Every entry below should be written out exactly, and no image should appear.

··· Entries provided

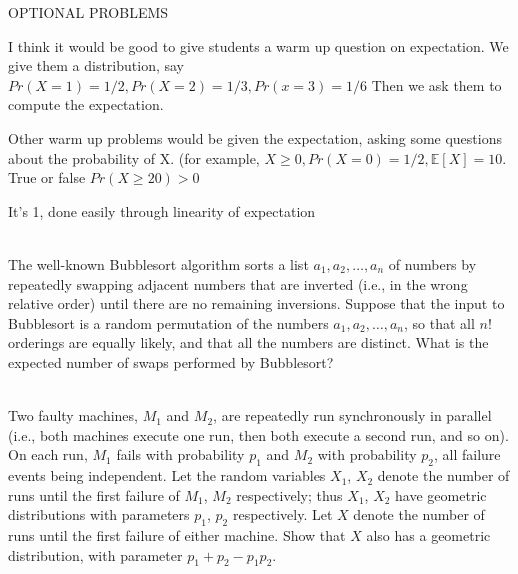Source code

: \documentclass[]{article}
\begin{document}
OPTIONAL PROBLEMS

\begin{qunlist}

 
 I think it would be good to give students a warm up question on expectation. We give them a distribution, say $Pr(X = 1) = 1/2, Pr (X=2) = 1/3, Pr (x=3) = 1/6$ Then we ask them to compute the expectation.
 
 Other warm up problems would be given the expectation, asking some questions about the probability of X. (for example, $X\geq 0, Pr(X=0) = 1/2, \mathbb{E}[X] = 10.$ True or false $Pr(X \geq 20) > 0$



It's 1, done easily through linearity of expectation


 \\
The well-known Bubblesort algorithm sorts a list $a_1, a_2, \ldots, a_n$ of numbers by repeatedly swapping adjacent numbers that are inverted (i.e., in the wrong relative order) until there are no remaining inversions. Suppose that the input to Bubblesort is a random permutation of the numbers $a_1, a_2, \ldots, a_n$, so that all $n!$ orderings are equally likely, and that all the numbers are distinct. What is the expected number of swaps performed by Bubblesort?

 \\
Two faulty machines, $M_1$ and $M_2$, are repeatedly run synchronously in parallel (i.e., both machines execute one run, then both execute a second run, and so on). On each run, $M_1$ fails with probability $p_1$ and $M_2$ with probability $p_2$, all failure events being independent. Let the random variables $X_1$, $X_2$ denote the number of runs until the first failure of $M_1$, $M_2$ respectively; thus $X_1$, $X_2$ have geometric distributions with parameters $p_1$, $p_2$ respectively.
Let $X$ denote the number of runs until the first failure of either machine. Show that $X$ also has a geometric distribution, with parameter $p_1 + p_2 − p_1p_2.$

    
\end{qunlist}
\end{document}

······

-- Solution for this task --
Source code

: \documentclass[]{article}
\begin{document}
OPTIONAL PROBLEMS

\begin{qunlist}

 
 I think it would be good to give students a warm up question on expectation. We give them a distribution, say $Pr(X = 1) = 1/2, Pr (X=2) = 1/3, Pr (x=3) = 1/6$ Then we ask them to compute the expectation.
 
 Other warm up problems would be given the expectation, asking some questions about the probability of X. (for example, $X\geq 0, Pr(X=0) = 1/2, \mathbb{E}[X] = 10.$ True or false $Pr(X \geq 20) > 0$



It's 1, done easily through linearity of expectation


 \\
The well-known Bubblesort algorithm sorts a list $a_1, a_2, \ldots, a_n$ of numbers by repeatedly swapping adjacent numbers that are inverted (i.e., in the wrong relative order) until there are no remaining inversions. Suppose that the input to Bubblesort is a random permutation of the numbers $a_1, a_2, \ldots, a_n$, so that all $n!$ orderings are equally likely, and that all the numbers are distinct. What is the expected number of swaps performed by Bubblesort?

 \\
Two faulty machines, $M_1$ and $M_2$, are repeatedly run synchronously in parallel (i.e., both machines execute one run, then both execute a second run, and so on). On each run, $M_1$ fails with probability $p_1$ and $M_2$ with probability $p_2$, all failure events being independent. Let the random variables $X_1$, $X_2$ denote the number of runs until the first failure of $M_1$, $M_2$ respectively; thus $X_1$, $X_2$ have geometric distributions with parameters $p_1$, $p_2$ respectively.
Let $X$ denote the number of runs until the first failure of either machine. Show that $X$ also has a geometric distribution, with parameter $p_1 + p_2 − p_1p_2.$

    
\end{qunlist}
\end{document}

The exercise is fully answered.